Governors for all the people?
Published 10:21 am Friday, December 14, 2012
This week the Republican legislature and Governor of Michigan passed a Right to Work law in the state that has been the American cradle of the labor movement.
While many outcomes remain to be seen from this new law, one outcome is already apparent; the law has divided the people of Michigan and citizens have taken to the streets in protest.
This is not a new pattern for Republican Governors. In Wisconsin and Ohio the anti-labor actions by governors Walker and Kasich have brought similar responses of people who felt betrayed by their government.
Which raises the question, are these governors of all the people of their states, or are they governors of Republicans in Michigan, Wisconsin and Ohio?
Given the additional steps taken in each of these states to restrict or deny voting rights to those who may vote against their political party, it seems highly possible that these men, who have divided their states to near violence, are not governing for all the people, but for their political party and its well-funded supporters.
But why anti-union when so many citizens in these states are union members?
Union history presents foundational accomplishments that none but a small few could deny the need and success of organizing to protect workers, their safety, their education and their income and job security.
But unions have suffered since their peak in 1954 of 28.3 percent of all American workers to 11.8 percent today. Their decline has been mirrored by a significant increase in worker GDP contribution and a flattening of pay.
Yes, American workers, the most productive on the planet, have increased their productivity and lost wages at the same time. As unions declined, so too did wages for all workers.
Numerous studies cite the contributions of unions historically to wages. Union wages average `10-30 percent higher than non-union wages; union workers bargain for better benefits, have longer job tenure, lower quit rates, and higher training and education skills and programs.
So what went wrong?
Unions lost their marketplace leverage over the past 30 years as a byproduct of several factors including globalization, financial strategic changes, and technology.
Globalization placed superior American workers in mismatched competition with cheap international labor; financial instruments created Bain Capital groups whose purpose became profit by cutting wages, failing to upgrade production facilities, and taking money out of company as management fees; technology eliminated many jobs across all industries.
In the meantime CEO pay has increased in America and outpaced comparable CEO pay across the globe. As worker wages stagnated, CEO pay now stands at between 185-325 times worker income, compared to 11-1 ratios in Japan.
Corporate profits also increased to their highest level of total national income to 14 percent in 2010, the highest portion ever recorded.
Sociologists Western of Harvard and Rosenfeld of the University of Washington conducted studies concluding “Unions were often prominent voices for equality, not just for their workers, but for all workers.

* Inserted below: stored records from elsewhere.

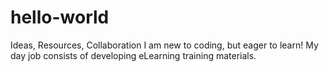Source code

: # hello-world
Ideas, Resources, Collaboration
I am new to coding, but eager to learn! My day job consists of developing eLearning training materials.
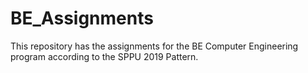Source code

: # BE_Assignments
This repository has the assignments for the BE Computer Engineering program according to the SPPU 2019 Pattern.
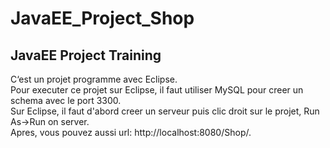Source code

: # JavaEE_Project_Shop
## JavaEE Project Training
C‘est un projet programme avec Eclipse.<br>
Pour executer ce projet sur Eclipse, il faut utiliser MySQL pour creer un schema avec le port 3300.<br>
Sur Eclipse, il faut d'abord creer un serveur puis clic droit sur le projet, Run As->Run on server.<br>
Apres, vous pouvez aussi url:  http://localhost:8080/Shop/.<br>
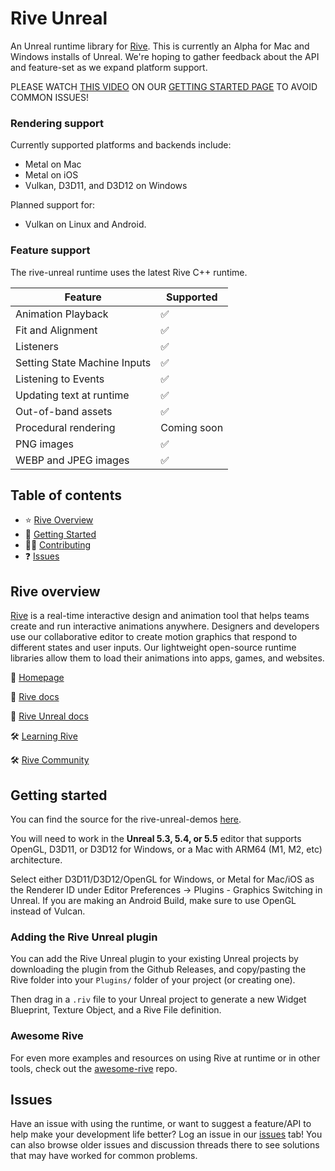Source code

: # Rive Unreal

An Unreal runtime library for [Rive](https://rive.app). This is currently an Alpha for Mac and Windows installs of Unreal. We're hoping to gather feedback about the API and feature-set as we expand platform support.

PLEASE WATCH [THIS VIDEO](https://ucarecdn.com/a320730a-abb9-48cc-b945-7fb4ad65767c/)  ON OUR [GETTING STARTED PAGE](https://rive.app/docs/game-runtimes/unreal/getting-started) TO AVOID COMMON ISSUES!

### Rendering support

Currently supported platforms and backends include:

- Metal on Mac
- Metal on iOS
- Vulkan, D3D11, and D3D12 on Windows

Planned support for:

- Vulkan on Linux and Android.

### Feature support

The rive-unreal runtime uses the latest Rive C++ runtime.

| Feature                      | Supported   |
| ---------------------------- | ----------- |
| Animation Playback           | ✅           |
| Fit and Alignment            | ✅           |
| Listeners                    | ✅           |
| Setting State Machine Inputs | ✅           |
| Listening to Events          | ✅           |
| Updating text at runtime     | ✅           |
| Out-of-band assets           | ✅           |
| Procedural rendering         | Coming soon |
| PNG images                   | ✅           |
| WEBP and JPEG images         | ✅           |

## Table of contents

- ⭐️ [Rive Overview](#rive-overview)
- 🚀 [Getting Started](#getting-started)
- 👨‍💻 [Contributing](#contributing)
- ❓ [Issues](#issues)

## Rive overview

[Rive](https://rive.app) is a real-time interactive design and animation tool that helps teams
create and run interactive animations anywhere. Designers and developers use our collaborative
editor to create motion graphics that respond to different states and user inputs. Our lightweight
open-source runtime libraries allow them to load their animations into apps, games, and websites.

🏡 [Homepage](https://rive.app/)

📘 [Rive docs](https://rive.app/docs/getting-started/introduction) 

📘 [Rive Unreal docs](https://rive.app/docs/game-runtimes/unreal/unreal)

🛠 [Learning Rive](https://rive.app/learn-rive/)

🛠 [Rive Community](https://community.rive.app/feed) 

## Getting started

You can find the source for the rive-unreal-demos [here](https://github.com/rive-app/rive-unreal-demos).

You will need to work in the **Unreal 5.3, 5.4, or 5.5** editor that supports OpenGL, D3D11, or D3D12 for Windows, or a Mac with ARM64 (M1, M2, etc) architecture.

Select either D3D11/D3D12/OpenGL for Windows, or Metal for Mac/iOS as the Renderer ID under Editor Preferences -> Plugins - Graphics Switching in Unreal. If you are making an Android Build, make sure to use OpenGL instead of Vulcan.

### Adding the Rive Unreal plugin

You can add the Rive Unreal plugin to your existing Unreal projects by downloading the plugin from the Github Releases, and copy/pasting the Rive folder into your `Plugins/` folder of your project (or creating one). 

Then drag in a `.riv` file to your Unreal project to generate a new Widget Blueprint, Texture Object, and a Rive File definition.

### Awesome Rive

For even more examples and resources on using Rive at runtime or in other tools, check out the [awesome-rive](https://github.com/rive-app/awesome-rive) repo.

## Issues

Have an issue with using the runtime, or want to suggest a feature/API to help make your development
life better? Log an issue in our [issues](https://github.com/rive-app/rive-unreal/issues) tab! You
can also browse older issues and discussion threads there to see solutions that may have worked for
common problems.
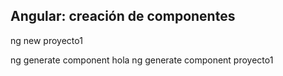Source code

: 
## Angular: creación de componentes

ng new proyecto1

ng generate component hola
ng generate component proyecto1

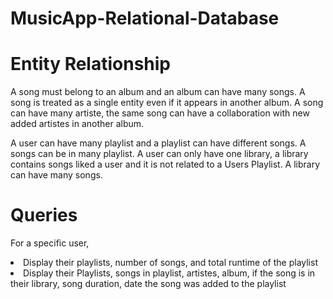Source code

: # MusicApp-Relational-Database

# Entity Relationship
A song must belong to an album and an album can have many songs. A song is treated as a single entity even if it appears in another album. A song can have many artiste, the same song can have a collaboration with new added artistes in another album.

A user can have many playlist and a playlist can have different songs. A songs can be in many playlist. A user can only have one library, a library contains songs liked a user and it is not related to a Users Playlist. A library can have many songs.

# Queries

For a specific user,

<li>Display their playlists, number of songs, and total runtime of the playlist</li>

<li> Display their Playlists, songs in playlist, artistes, album, if the song is in their library, song duration, date the song was added to the playlist</li>
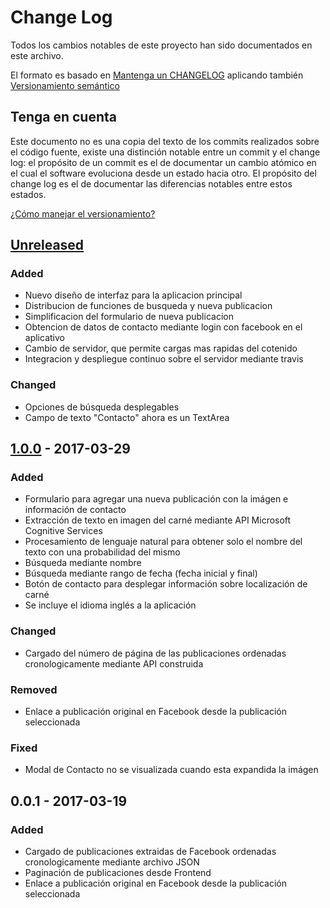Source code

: # Change Log 

Todos los cambios notables de este proyecto han sido documentados en este archivo.

El formato es basado en [Mantenga un CHANGELOG](http://keepachangelog.com/es-ES/0.3.0/)
aplicando también [Versionamiento semántico](http://semver.org/)

## Tenga en cuenta 

Este documento no es una copia del texto de los commits realizados sobre el código fuente, existe una distinción notable entre un commit y el change log: el propósito de un commit es el de documentar un cambio atómico en el cual el software evoluciona desde un estado hacia otro. El propósito del change log es el de documentar las diferencias notables entre estos estados.

[¿Cómo manejar el versionamiento?]

## [Unreleased]


### Added
- Nuevo diseño de interfaz para la aplicacion principal
- Distribucion de funciones de busqueda y nueva publicacion
- Simplificacion del formulario de nueva publicacion
- Obtencion de datos de contacto mediante login con facebook en el aplicativo
- Cambio de servidor, que permite cargas mas rapidas del cotenido
- Integracion y despliegue continuo sobre el servidor mediante travis

### Changed
- Opciones de búsqueda desplegables
- Campo de texto "Contacto" ahora es un TextArea

## [1.0.0] - 2017-03-29

### Added
- Formulario para agregar una nueva publicación con la imágen e información de contacto
- Extracción de texto en imagen del carné mediante API Microsoft Cognitive Services
- Procesamiento de lenguaje natural para obtener solo el nombre del texto con una probabilidad del mismo
- Búsqueda mediante nombre
- Búsqueda mediante rango de fecha (fecha inicial y final)
- Botón de contacto para desplegar información sobre localización de carné
- Se incluye el idioma inglés a la aplicación 

### Changed
- Cargado del número de página de las publicaciones ordenadas cronologicamente mediante API construida

### Removed
- Enlace a publicación original en Facebook desde la publicación seleccionada

### Fixed 
- Modal de Contacto no se visualizada cuando esta expandida la imágen

## 0.0.1 - 2017-03-19

### Added
- Cargado de publicaciones extraidas de Facebook ordenadas cronologicamente mediante archivo JSON 
- Paginación de publicaciones desde Frontend
- Enlace a publicación original en Facebook desde la publicación seleccionada


[Unreleased]: https://github.com/entregascontinuas/loencontre.co/compare/v1.0.0...development
[1.0.0]: https://github.com/entregascontinuas/loencontre.co/compare/v0.0.1...v1.0.0
[¿Cómo manejar el versionamiento?]: https://github.com/entregascontinuas/loencontre.co/tree/master/Documentacion/manejoVersionamiento.md
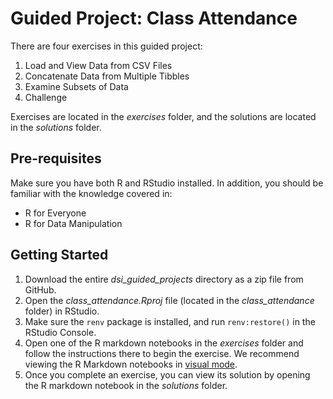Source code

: # Guided Project: Class Attendance

There are four exercises in this guided project:

1.  Load and View Data from CSV Files
2.  Concatenate Data from Multiple Tibbles
3.  Examine Subsets of Data
4.  Challenge

Exercises are located in the *exercises* folder, and the solutions are located in the *solutions* folder.

## Pre-requisites

Make sure you have both R and RStudio installed. In addition, you should be familiar with the knowledge covered in:

-   R for Everyone
-   R for Data Manipulation

## Getting Started

1.  Download the entire *dsi_guided_projects* directory as a zip file from GitHub.
2.  Open the *class_attendance.Rproj* file (located in the *class_attendance* folder) in RStudio.
3.  Make sure the `renv` package is installed, and run `renv:restore()` in the RStudio Console.
4.  Open one of the R markdown notebooks in the *exercises* folder and follow the instructions there to begin the exercise. We recommend viewing the R Markdown notebooks in [visual mode](https://rstudio.github.io/visual-markdown-editing/).
5.  Once you complete an exercise, you can view its solution by opening the R markdown notebook in the *solutions* folder.
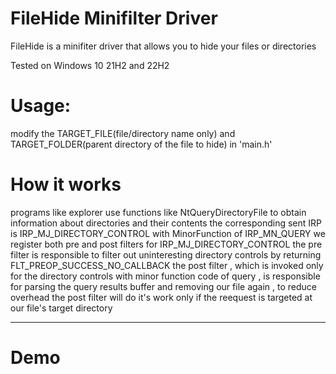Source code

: # FileHide Minifilter Driver 
FileHide is a minifiter driver that allows you to hide your files or directories 

Tested on Windows 10 21H2 and 22H2

# Usage:
modify the TARGET_FILE(file/directory name only) and TARGET_FOLDER(parent directory  of the file to hide)  in 'main.h' 



# How it works 
programs like explorer use functions like NtQueryDirectoryFile to obtain information about directories and their contents 
the corresponding sent IRP is IRP_MJ_DIRECTORY_CONTROL with MinorFunction of IRP_MN_QUERY 
we register both pre and post filters for IRP_MJ_DIRECTORY_CONTROL 
the pre filter is responsible to filter out uninteresting directory controls by returning FLT_PREOP_SUCCESS_NO_CALLBACK 
the post filter , which is invoked only for the directory controls with minor function code of query , is responsible for parsing the query results buffer and removing our file 
again , to reduce overhead the post filter will do it's work only if the reequest is targeted at our file's target directory 
***************************
# Demo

Union decline marks an erosion of the moral economy and its underlying distribution norms.”
There are winners and losers with the new law in Michigan.
The winners are businesses seeking still lower wages, fewer benefits and less workplace participation by workers.
Losers? All of us. For without leverage to fight for wages, benefits, job security, and fairness in the workplace we all lose.
And the governors of Michigan, Wisconsin, and Ohio demonstrate that they have become the governors of Republicans, not of their state’s citizens.
Jim Crawford is a retired educator and political enthusiast living here in the Tri-State.